* _Recorded data_

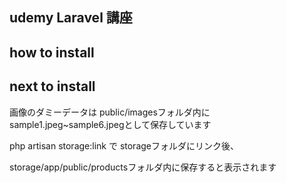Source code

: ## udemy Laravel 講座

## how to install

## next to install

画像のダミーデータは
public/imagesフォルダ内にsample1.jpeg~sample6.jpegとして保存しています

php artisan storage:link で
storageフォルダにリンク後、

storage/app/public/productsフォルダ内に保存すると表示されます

...

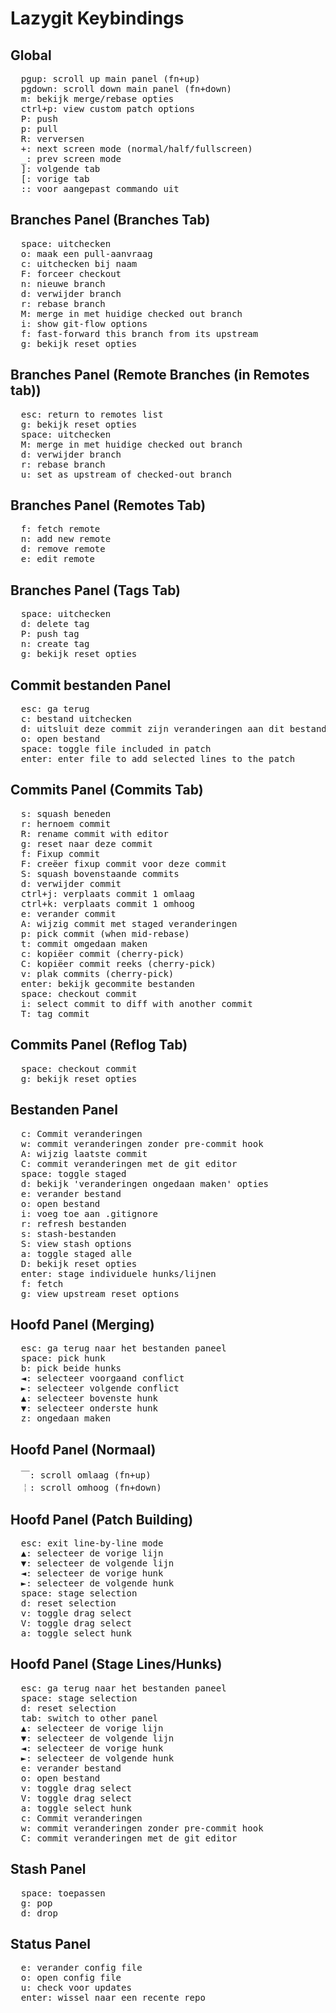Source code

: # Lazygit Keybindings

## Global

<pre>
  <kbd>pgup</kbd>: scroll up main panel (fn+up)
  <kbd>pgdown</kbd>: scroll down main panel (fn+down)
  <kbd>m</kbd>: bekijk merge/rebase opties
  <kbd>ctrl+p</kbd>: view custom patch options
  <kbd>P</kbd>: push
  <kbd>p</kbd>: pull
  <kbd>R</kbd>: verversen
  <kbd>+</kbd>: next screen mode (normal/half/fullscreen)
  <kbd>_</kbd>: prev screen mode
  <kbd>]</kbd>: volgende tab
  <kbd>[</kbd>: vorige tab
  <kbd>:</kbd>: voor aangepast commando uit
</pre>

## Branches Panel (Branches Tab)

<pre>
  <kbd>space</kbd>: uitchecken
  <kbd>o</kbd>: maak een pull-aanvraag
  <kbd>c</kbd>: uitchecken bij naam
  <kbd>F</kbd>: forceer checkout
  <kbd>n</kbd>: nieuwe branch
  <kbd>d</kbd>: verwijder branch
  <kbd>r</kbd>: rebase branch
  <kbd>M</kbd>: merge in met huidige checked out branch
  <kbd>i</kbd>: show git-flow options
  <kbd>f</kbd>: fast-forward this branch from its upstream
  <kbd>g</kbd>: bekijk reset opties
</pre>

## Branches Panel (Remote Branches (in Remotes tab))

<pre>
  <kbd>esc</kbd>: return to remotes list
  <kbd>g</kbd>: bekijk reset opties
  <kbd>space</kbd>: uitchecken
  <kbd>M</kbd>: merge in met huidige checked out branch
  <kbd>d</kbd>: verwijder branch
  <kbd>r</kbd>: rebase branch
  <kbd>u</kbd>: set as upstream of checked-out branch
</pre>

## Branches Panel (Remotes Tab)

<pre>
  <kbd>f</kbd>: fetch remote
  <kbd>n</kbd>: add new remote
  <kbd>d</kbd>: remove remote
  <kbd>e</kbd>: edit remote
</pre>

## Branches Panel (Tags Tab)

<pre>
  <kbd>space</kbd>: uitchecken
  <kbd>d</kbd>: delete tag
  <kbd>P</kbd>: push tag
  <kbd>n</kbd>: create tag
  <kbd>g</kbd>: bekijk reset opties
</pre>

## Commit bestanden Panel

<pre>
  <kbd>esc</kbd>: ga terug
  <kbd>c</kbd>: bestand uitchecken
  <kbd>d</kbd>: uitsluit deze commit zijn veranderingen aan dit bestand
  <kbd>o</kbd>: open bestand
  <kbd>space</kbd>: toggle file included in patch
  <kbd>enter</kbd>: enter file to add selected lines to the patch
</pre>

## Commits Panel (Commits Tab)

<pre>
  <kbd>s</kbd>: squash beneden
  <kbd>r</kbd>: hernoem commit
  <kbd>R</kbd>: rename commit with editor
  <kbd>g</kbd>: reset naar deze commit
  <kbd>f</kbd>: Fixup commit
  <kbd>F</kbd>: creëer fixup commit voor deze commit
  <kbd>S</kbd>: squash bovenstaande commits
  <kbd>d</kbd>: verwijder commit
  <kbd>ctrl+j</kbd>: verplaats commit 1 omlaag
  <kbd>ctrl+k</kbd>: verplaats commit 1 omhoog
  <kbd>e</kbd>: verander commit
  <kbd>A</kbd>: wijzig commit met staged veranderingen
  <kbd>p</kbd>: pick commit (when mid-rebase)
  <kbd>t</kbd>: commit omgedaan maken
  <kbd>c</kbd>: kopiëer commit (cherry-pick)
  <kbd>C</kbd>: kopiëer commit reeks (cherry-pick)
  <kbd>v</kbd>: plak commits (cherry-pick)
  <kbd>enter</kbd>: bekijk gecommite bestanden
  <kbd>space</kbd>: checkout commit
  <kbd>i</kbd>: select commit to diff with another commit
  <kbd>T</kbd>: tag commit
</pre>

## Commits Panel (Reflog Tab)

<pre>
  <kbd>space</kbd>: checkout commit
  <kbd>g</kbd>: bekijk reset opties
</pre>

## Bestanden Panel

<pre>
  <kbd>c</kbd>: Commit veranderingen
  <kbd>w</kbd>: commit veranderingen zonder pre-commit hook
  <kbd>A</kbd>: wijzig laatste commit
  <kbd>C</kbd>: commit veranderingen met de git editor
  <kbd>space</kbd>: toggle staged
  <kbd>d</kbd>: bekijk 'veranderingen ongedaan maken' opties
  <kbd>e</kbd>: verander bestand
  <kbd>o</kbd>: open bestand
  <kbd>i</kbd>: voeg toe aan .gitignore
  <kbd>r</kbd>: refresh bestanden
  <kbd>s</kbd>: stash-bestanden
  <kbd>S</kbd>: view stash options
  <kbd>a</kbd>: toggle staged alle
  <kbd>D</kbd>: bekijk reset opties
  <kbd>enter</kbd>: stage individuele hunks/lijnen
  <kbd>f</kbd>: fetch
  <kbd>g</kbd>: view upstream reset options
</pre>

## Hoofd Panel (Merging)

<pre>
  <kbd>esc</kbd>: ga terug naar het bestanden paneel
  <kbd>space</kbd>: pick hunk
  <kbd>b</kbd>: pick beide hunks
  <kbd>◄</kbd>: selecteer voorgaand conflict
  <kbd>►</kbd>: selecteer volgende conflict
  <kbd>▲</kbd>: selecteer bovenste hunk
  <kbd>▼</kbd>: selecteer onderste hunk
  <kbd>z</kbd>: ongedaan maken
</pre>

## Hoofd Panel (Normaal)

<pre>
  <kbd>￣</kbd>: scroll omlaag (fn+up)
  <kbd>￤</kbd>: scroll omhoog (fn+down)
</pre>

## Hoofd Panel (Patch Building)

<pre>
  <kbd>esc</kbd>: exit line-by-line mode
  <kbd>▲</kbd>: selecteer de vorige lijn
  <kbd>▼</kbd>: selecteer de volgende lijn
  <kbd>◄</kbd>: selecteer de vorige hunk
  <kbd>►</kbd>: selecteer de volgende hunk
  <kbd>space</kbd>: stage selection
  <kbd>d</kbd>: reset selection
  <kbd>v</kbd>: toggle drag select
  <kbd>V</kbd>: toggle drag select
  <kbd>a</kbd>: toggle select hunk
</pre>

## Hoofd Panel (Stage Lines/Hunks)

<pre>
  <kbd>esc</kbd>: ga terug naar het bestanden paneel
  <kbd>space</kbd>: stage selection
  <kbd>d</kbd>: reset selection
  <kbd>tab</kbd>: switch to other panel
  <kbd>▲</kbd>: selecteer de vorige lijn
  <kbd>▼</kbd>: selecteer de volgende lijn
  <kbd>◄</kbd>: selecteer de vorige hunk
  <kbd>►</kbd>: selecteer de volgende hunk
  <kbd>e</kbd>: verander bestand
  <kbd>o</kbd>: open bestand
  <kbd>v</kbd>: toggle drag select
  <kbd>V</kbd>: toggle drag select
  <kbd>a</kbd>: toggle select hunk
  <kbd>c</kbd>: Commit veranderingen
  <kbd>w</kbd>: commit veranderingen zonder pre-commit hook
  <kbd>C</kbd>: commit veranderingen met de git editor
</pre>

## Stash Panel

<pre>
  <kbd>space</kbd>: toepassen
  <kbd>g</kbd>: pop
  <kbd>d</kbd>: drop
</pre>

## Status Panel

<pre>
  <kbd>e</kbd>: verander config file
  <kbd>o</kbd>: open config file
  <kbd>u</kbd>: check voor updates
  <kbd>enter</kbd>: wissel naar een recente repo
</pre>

==

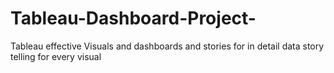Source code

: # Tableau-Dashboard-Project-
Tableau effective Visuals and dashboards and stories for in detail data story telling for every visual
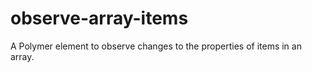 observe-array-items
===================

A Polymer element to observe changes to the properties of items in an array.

* _Try it_
Read through the entries, then copy every line where the string "Branches" is found.

* _Result of this exercise_
## Branches Panel (Branches Tab)
## Branches Panel (Remote Branches (in Remotes tab))
## Branches Panel (Remotes Tab)
## Branches Panel (Tags Tab)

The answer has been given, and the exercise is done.